Recorded data
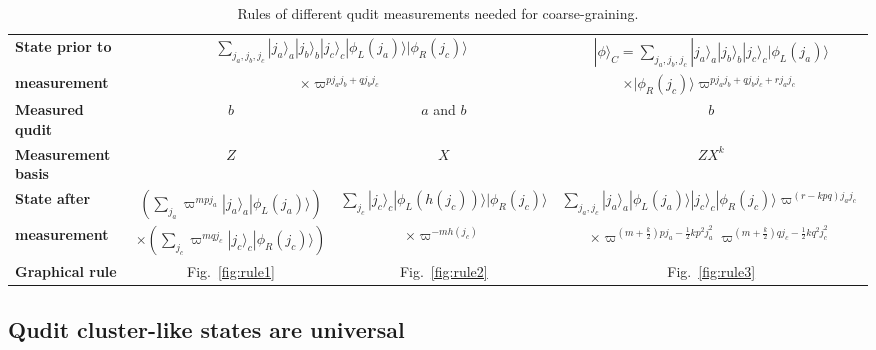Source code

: \documentclass[aps,amsfonts,pra,twocolumn,showpacs]{revtex4-1}
\begin{document}
	
\begin{table*}[ht]
\begin{center}
	\begin{tabular}{ l | c | c | c }
	\hline
	\textbf{State prior to} & \multicolumn{2}{|c|}{$\sum_{j_a, j_b, j_c} |j_a\rangle_a |j_b\rangle_b |j_c\rangle_c |\phi_L(j_a)\rangle |\phi_R(j_c)\rangle$} & $|\phi\rangle_C = \sum_{j_a, j_b, j_c} |j_a\rangle_a |j_b\rangle_b |j_c\rangle_c |\phi_L(j_a)\rangle$ \\
	\textbf{measurement} & \multicolumn{2}{|c|}{$\times \varpi^{pj_aj_b+qj_bj_c}$} & $\times |\phi_R(j_c)\rangle \varpi^{pj_aj_b+qj_bj_c+rj_aj_c}$ \\
	\hline
	\textbf{Measured qudit} & $b$ & $a$ and $b$ & $b$ \\
	\hline
	\textbf{Measurement basis} & $Z$ & $X$ & $ZX^k$ \\
	\hline
	\textbf{State after} & $\left( \sum_{j_a}\varpi^{mpj_a}|j_a\rangle_a|\phi_L(j_a)\rangle \right)$ & $\sum_{j_c} |j_c\rangle_c |\phi_L(h(j_c))\rangle |\phi_R(j_c)\rangle$ & $\sum_{j_a, j_c} |j_a\rangle_a| \phi_L(j_a)\rangle |j_c\rangle_c|\phi_R(j_c)\rangle \varpi^{(r-kpq)j_aj_c}$ \\
	\textbf{measurement} & $\times \left( \sum_{j_c}\varpi^{mqj_c}|j_c\rangle_c|\phi_R(j_c)\rangle \right)$ & $\times \varpi^{-mh(j_c)}$ & $\times \varpi^{(m+\frac{k}{2})pj_a-\frac{1}{2}kp^2j_a^2} \varpi^{(m+\frac{k}{2})qj_c-\frac{1}{2}kq^2j_c^2}$ \\
	\hline
	\textbf{Graphical rule} & Fig.~\ref{fig:rule1} & Fig.~\ref{fig:rule2} & Fig.~\ref{fig:rule3} \\
	\hline
	\end{tabular}
	\caption{Rules of different qudit measurements needed for coarse-graining. \label{tab:rules}}
\end{center}
\end{table*}


	\subsection{Qudit cluster-like states are universal} \label{sec:cluster-like}
\end{document}
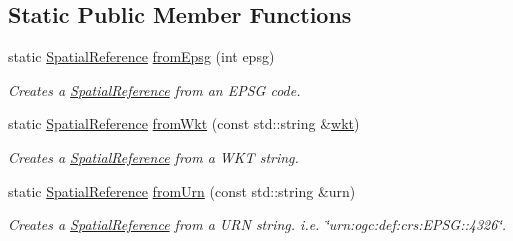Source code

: \subsection*{Static Public Member Functions}
\begin{DoxyCompactItemize}
\item 
static \hyperlink{classdg_1_1deepcore_1_1imagery_1_1_spatial_reference}{Spatial\+Reference} \hyperlink{group___imagery_module_ga417fb1f2ed62599e7e321d47b3f12121}{from\+Epsg} (int epsg)
\begin{DoxyCompactList}\small\item\em Creates a \hyperlink{classdg_1_1deepcore_1_1imagery_1_1_spatial_reference}{Spatial\+Reference} from an E\+P\+SG code. \end{DoxyCompactList}\item 
static \hyperlink{classdg_1_1deepcore_1_1imagery_1_1_spatial_reference}{Spatial\+Reference} \hyperlink{group___imagery_module_ga42fc95755f822f64974facd09edcd716}{from\+Wkt} (const std\+::string \&\hyperlink{group___imagery_module_ga8654dc584206ce3675ee3330a94c06c9}{wkt})
\begin{DoxyCompactList}\small\item\em Creates a \hyperlink{classdg_1_1deepcore_1_1imagery_1_1_spatial_reference}{Spatial\+Reference} from a W\+KT string. \end{DoxyCompactList}\item 
static \hyperlink{classdg_1_1deepcore_1_1imagery_1_1_spatial_reference}{Spatial\+Reference} \hyperlink{group___imagery_module_ga095e8735cdb0a9a8f72fbb1351e86d95}{from\+Urn} (const std\+::string \&urn)
\begin{DoxyCompactList}\small\item\em Creates a \hyperlink{classdg_1_1deepcore_1_1imagery_1_1_spatial_reference}{Spatial\+Reference} from a U\+RN string. i.\+e. \char`\"{}urn\+:ogc\+:def\+:crs\+:\+E\+P\+S\+G\+::4326\char`\"{}. \end{DoxyCompactList}\end{DoxyCompactItemize}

## Aim of the exercise
Pull from the data each line where the string "label" turns up.

## Written response
	\caption{Rules of different qudit measurements needed for coarse-graining. \label{tab:rules}}
	\subsection{Qudit cluster-like states are universal} \label{sec:cluster-like}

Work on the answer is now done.